[[ RECORDS FOR PROCESSING open ]]
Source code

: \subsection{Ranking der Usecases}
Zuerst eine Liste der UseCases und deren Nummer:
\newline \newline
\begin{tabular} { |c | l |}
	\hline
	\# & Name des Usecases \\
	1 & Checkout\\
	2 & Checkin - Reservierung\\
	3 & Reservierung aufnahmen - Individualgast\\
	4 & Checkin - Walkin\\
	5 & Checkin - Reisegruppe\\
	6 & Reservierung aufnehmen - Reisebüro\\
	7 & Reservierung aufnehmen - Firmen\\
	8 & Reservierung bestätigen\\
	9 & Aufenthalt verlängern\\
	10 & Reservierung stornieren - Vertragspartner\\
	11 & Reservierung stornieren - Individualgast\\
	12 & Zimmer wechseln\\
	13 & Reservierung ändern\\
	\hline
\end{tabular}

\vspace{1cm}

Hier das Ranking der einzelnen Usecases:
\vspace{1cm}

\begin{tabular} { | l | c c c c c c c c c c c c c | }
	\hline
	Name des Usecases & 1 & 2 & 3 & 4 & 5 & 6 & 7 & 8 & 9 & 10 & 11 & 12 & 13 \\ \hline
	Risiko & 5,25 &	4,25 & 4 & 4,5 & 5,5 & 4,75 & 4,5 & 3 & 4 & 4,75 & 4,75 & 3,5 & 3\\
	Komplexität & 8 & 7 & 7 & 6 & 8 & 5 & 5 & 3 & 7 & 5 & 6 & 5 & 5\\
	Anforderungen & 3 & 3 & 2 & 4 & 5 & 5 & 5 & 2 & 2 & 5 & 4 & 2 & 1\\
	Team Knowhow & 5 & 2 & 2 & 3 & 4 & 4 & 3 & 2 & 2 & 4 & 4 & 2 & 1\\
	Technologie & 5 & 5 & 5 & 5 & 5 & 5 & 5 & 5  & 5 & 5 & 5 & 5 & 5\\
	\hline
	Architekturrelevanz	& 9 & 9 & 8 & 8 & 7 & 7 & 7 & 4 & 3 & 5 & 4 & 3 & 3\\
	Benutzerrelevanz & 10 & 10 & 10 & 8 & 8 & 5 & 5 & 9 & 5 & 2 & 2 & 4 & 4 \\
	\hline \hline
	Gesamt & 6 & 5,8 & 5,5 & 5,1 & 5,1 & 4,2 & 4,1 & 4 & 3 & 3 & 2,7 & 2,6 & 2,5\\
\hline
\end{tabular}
[[ RECORDS FOR PROCESSING closed ]]
■ YOUR TASK
Starting from the line that contains "Benutzerrelevanz & 10", give again every line to the last line of the data, exactly. Include nothing else.

■ TASK SOLUTION
	Benutzerrelevanz & 10 & 10 & 10 & 8 & 8 & 5 & 5 & 9 & 5 & 2 & 2 & 4 & 4 \\
	\hline \hline
	Gesamt & 6 & 5,8 & 5,5 & 5,1 & 5,1 & 4,2 & 4,1 & 4 & 3 & 3 & 2,7 & 2,6 & 2,5\\
\hline
\end{tabular}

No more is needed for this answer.